While the power of party modified the republic debate, referendums also have a powerful effect on party. In non-referendum mode, the normal behaviour of a political party is to present a consistent public face on an issue. Referendums cause political parties to split and the Liberal Party split on the republic issue during the campaign (for example Howard, Reith and Costello each publicly held a different view). Indeed, the impact of constitutional referendums in untangling and recasting different interest group coalitions has meant that they have played a key role in the development of Australian politics. Referendums contributed to the formation of the early Ministerial Party, the modern Liberal Party and the separation of the Democratic Labor Party from the Australian Labor Party.

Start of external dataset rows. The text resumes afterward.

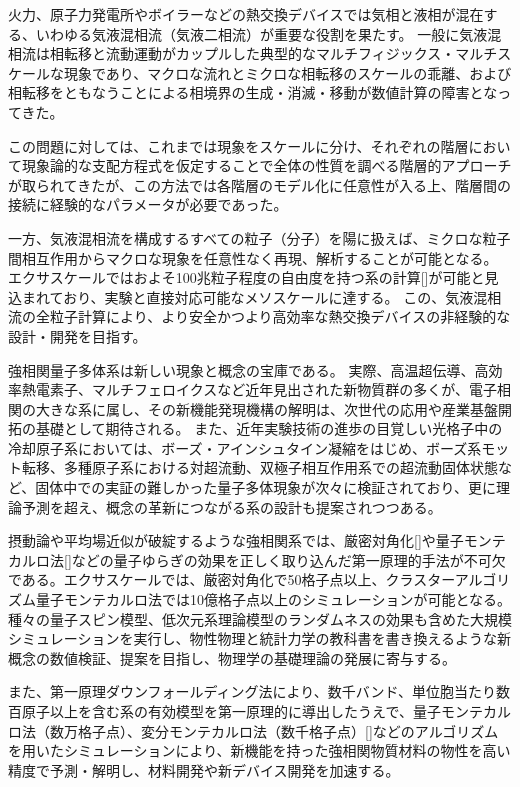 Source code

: 火力、原子力発電所やボイラーなどの熱交換デバイスでは気相と液相が混在する、いわゆる気液混相流（気液二相流）が重要な役割を果たす。
一般に気液混相流は相転移と流動運動がカップルした典型的なマルチフィジックス・マルチスケールな現象であり、マクロな流れとミクロな相転移のスケールの乖離、および相転移をともなうことによる相境界の生成・消滅・移動が数値計算の障害となってきた。

この問題に対しては、これまでは現象をスケールに分け、それぞれの階層において現象論的な支配方程式を仮定することで全体の性質を調べる階層的アプローチが取られてきたが、この方法では各階層のモデル化に任意性が入る上、階層間の接続に経験的なパラメータが必要であった。

一方、気液混相流を構成するすべての粒子（分子）を陽に扱えば、ミクロな粒子間相互作用からマクロな現象を任意性なく再現、解析することが可能となる。
エクサスケールではおよそ100兆粒子程度の自由度を持つ系の計算[]が可能と見込まれており、実験と直接対応可能なメソスケールに達する。
この、気液混相流の全粒子計算により、より安全かつより高効率な熱交換デバイスの非経験的な設計・開発を目指す。


強相関量子多体系は新しい現象と概念の宝庫である。
実際、高温超伝導、高効率熱電素子、マルチフェロイクスなど近年見出された新物質群の多くが、電子相関の大きな系に属し、その新機能発現機構の解明は、次世代の応用や産業基盤開拓の基礎として期待される。
また、近年実験技術の進歩の目覚しい光格子中の冷却原子系においては、ボーズ・アインシュタイン凝縮をはじめ、ボーズ系モット転移、多種原子系における対超流動、双極子相互作用系での超流動固体状態など、固体中での実証の難しかった量子多体現象が次々に検証されており、更に理論予測を超え、概念の革新につながる系の設計も提案されつつある。

摂動論や平均場近似が破綻するような強相関系では、厳密対角化[]や量子モンテカルロ法[]などの量子ゆらぎの効果を正しく取り込んだ第一原理的手法が不可欠である。エクサスケールでは、厳密対角化で50格子点以上、クラスターアルゴリズム量子モンテカルロ法では10億格子点以上のシミュレーションが可能となる。
種々の量子スピン模型、低次元系理論模型のランダムネスの効果も含めた大規模シミュレーションを実行し、物性物理と統計力学の教科書を書き換えるような新概念の数値検証、提案を目指し、物理学の基礎理論の発展に寄与する。

また、第一原理ダウンフォールディング法により、数千バンド、単位胞当たり数百原子以上を含む系の有効模型を第一原理的に導出したうえで、量子モンテカルロ法（数万格子点）、変分モンテカルロ法（数千格子点）[]などのアルゴリズムを用いたシミュレーションにより、新機能を持った強相関物質材料の物性を高い精度で予測・解明し、材料開発や新デバイス開発を加速する。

While the initiation of proposals to formally change the constitution is embedded in the realm of normal politics, their ratification is not. Proposals for constitutional change are ratified through a referendum. A special majority of the Australian people (an overall majority plus majorities in a majority of States) must vote Yes in order for a proposal to pass. The referendum effectively provides Australia voters with a veto role similar to that of a very strong Upper House. The people have used this role to great effect. With the recent defeat of the proposals to change Australia to a Republic and to add a preamble, 36 of 44 proposals have been vetoed. Referendum defeats have tended to be massive (31 proposals received less than 50% of the total vote and 11 failed to receive majorities in any of the six States). Successful proposals have tended to be of low significance in that they have not changed the status quo. When it comes to formal constitutional change in Australia, ‘inert’ therefore seems to be a fitting description (informal constitutional change continues of course in the areas of intergovernmental relations and judicial review).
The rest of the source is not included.